Monday, January 17, 2022

Portrait of the Artist: my article on Alice Neel

The New Quarterly is posting my essay on Alice Neel openly for this week only, though without the portrait. Here it is, only this week.

And a short piece on how the essay came about that they've titled "Finding the Form with Beth Kaplan" will be up on the TNQ site on Thursday.

Major snowfall last night, the first this winter. School cancelled. Blessed Thomas shovelled and is now going across town to play in the snow with the boys. The world is muffled; there's not a sound, nothing moving except - how glad I am to see the flurries at the bird-feeder, luckily filled not long ago. Because it would be quite a slog to get out there now.

Grateful Thomas is here!
The trench. They expect between 15 and 25 cms. 

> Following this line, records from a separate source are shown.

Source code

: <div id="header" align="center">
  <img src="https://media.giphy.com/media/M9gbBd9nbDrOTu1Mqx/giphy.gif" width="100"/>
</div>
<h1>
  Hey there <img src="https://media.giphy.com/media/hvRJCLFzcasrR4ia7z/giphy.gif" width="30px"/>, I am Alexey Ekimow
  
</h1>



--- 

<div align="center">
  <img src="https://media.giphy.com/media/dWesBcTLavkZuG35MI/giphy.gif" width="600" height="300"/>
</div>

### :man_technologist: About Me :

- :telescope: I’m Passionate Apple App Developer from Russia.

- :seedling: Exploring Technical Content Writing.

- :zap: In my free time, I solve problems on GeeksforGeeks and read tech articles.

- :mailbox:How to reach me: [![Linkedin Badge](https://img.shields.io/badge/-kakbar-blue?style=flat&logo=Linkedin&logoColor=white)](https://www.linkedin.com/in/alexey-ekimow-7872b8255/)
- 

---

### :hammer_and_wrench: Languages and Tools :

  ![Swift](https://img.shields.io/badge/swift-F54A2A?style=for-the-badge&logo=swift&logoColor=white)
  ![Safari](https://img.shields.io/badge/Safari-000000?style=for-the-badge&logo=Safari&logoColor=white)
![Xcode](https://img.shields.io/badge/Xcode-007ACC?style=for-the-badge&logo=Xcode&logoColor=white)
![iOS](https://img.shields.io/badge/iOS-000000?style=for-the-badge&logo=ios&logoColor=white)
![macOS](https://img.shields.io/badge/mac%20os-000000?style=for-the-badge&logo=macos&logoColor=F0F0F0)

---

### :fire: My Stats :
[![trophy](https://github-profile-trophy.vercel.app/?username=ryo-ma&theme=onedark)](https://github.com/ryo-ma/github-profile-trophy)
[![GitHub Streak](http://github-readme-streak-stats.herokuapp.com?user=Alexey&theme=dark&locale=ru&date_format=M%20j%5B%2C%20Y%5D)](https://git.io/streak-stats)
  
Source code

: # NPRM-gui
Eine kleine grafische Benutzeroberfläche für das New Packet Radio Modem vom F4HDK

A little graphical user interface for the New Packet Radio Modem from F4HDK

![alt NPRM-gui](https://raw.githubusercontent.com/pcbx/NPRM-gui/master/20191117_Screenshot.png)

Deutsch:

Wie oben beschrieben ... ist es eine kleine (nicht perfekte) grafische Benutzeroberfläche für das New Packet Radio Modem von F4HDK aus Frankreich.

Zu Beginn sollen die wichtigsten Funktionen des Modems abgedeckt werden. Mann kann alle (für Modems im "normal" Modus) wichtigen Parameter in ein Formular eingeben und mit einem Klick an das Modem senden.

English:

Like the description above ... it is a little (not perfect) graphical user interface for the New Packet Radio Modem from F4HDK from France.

Last night the whole of 60 Minutes was devoted to The Betrayal, a new book by Canada's Rosemary Sullivan about the search for whoever betrayed the 8 inhabitants of the House Behind, Anne Frank and family and friends, all of whom died in the camps except Otto Frank. A retired American FBI agent took on the job with a huge team of experts. Their conclusion, though of course there's no forensic evidence: it was a prominent Jewish businessman who survived the war by giving the Nazis addresses in Amsterdam where Jews were hiding. 

There was concern anti-Semitism might rise as a result of this discovery, but the team hopes it shows how totally the Nazis dehumanized the Jewish people.

Anne has haunted me all my life, as she has everyone who's read her unforgettable Diary. I wonder about this man, how he lived the rest of his life, especially as the Diary became one of the most important books in the world and its author the most famous martyr of the war. How would it feel to know he had condemned her and many others to death?

I spent most of yesterday working on the essay ms., and the evening watching 60 Minutes and PBS while also reading by the fire, to the point that a blood vessel in my right eye exploded. Too much screen and too many words; today I'll read and edit the long essays sent by my Tuesday U of T class. Two treats yesterday: an hour and a half Skype with Lynn in Montpellier, best friend for nearly 55 years and one of the best-read people I know, and, speaking of best-read, Eleanor dropping the new David Sedaris diary compilation with the marvellous title Carnival of Snackery by the house as a gift. 

Deeply grateful there's food in the fridge and freezer, including Christmas dinner. I don't have to go anywhere. It will be a long quiet snow day. Now, back to reading. Forgive me, eyes.